## PROBLEM TO SOLVE
The reply should hold only the lines from the one with "False Positive Rate" through the end of the data, each given exactly.

Rendered images with source text
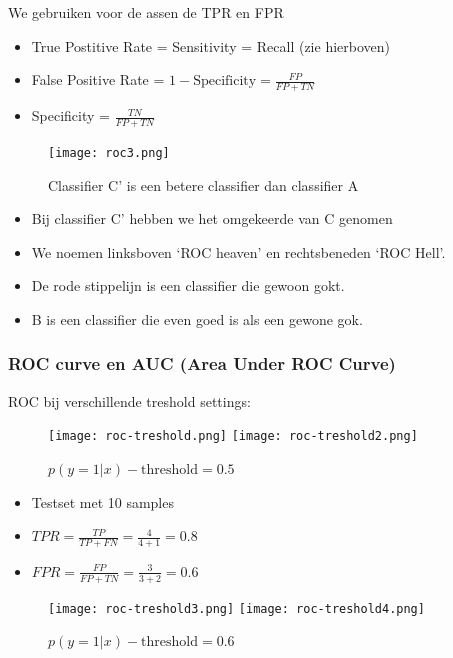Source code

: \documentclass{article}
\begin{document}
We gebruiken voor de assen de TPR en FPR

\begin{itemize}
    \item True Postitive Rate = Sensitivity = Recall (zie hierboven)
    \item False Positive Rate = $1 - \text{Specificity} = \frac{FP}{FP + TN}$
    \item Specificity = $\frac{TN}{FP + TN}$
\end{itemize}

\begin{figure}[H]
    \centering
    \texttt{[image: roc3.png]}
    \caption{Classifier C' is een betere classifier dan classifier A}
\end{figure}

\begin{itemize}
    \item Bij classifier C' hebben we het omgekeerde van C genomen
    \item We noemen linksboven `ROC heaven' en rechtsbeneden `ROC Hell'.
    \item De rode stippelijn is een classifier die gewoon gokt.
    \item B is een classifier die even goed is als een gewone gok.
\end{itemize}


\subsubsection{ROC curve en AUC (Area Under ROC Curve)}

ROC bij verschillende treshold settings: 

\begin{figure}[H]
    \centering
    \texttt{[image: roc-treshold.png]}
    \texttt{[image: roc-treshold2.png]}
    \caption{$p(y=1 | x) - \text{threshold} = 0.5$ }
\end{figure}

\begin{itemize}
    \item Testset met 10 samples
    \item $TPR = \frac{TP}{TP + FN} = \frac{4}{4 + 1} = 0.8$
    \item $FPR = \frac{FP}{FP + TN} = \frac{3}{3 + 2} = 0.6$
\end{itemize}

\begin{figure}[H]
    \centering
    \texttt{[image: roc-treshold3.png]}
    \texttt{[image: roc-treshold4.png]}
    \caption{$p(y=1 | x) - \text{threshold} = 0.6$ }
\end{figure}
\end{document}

## TASK OUTPUT
    \item False Positive Rate = $1 - \text{Specificity} = \frac{FP}{FP + TN}$
    \item Specificity = $\frac{TN}{FP + TN}$
\end{itemize}

\begin{figure}[H]
    \centering
    \texttt{[image: roc3.png]}
    \caption{Classifier C' is een betere classifier dan classifier A}
\end{figure}

\begin{itemize}
    \item Bij classifier C' hebben we het omgekeerde van C genomen
    \item We noemen linksboven `ROC heaven' en rechtsbeneden `ROC Hell'.
    \item De rode stippelijn is een classifier die gewoon gokt.
    \item B is een classifier die even goed is als een gewone gok.
\end{itemize}


\subsubsection{ROC curve en AUC (Area Under ROC Curve)}

ROC bij verschillende treshold settings: 

\begin{figure}[H]
    \centering
    \texttt{[image: roc-treshold.png]}
    \texttt{[image: roc-treshold2.png]}
    \caption{$p(y=1 | x) - \text{threshold} = 0.5$ }
\end{figure}

\begin{itemize}
    \item Testset met 10 samples
    \item $TPR = \frac{TP}{TP + FN} = \frac{4}{4 + 1} = 0.8$
    \item $FPR = \frac{FP}{FP + TN} = \frac{3}{3 + 2} = 0.6$
\end{itemize}

\begin{figure}[H]
    \centering
    \texttt{[image: roc-treshold3.png]}
    \texttt{[image: roc-treshold4.png]}
    \caption{$p(y=1 | x) - \text{threshold} = 0.6$ }
\end{figure}
\end{document}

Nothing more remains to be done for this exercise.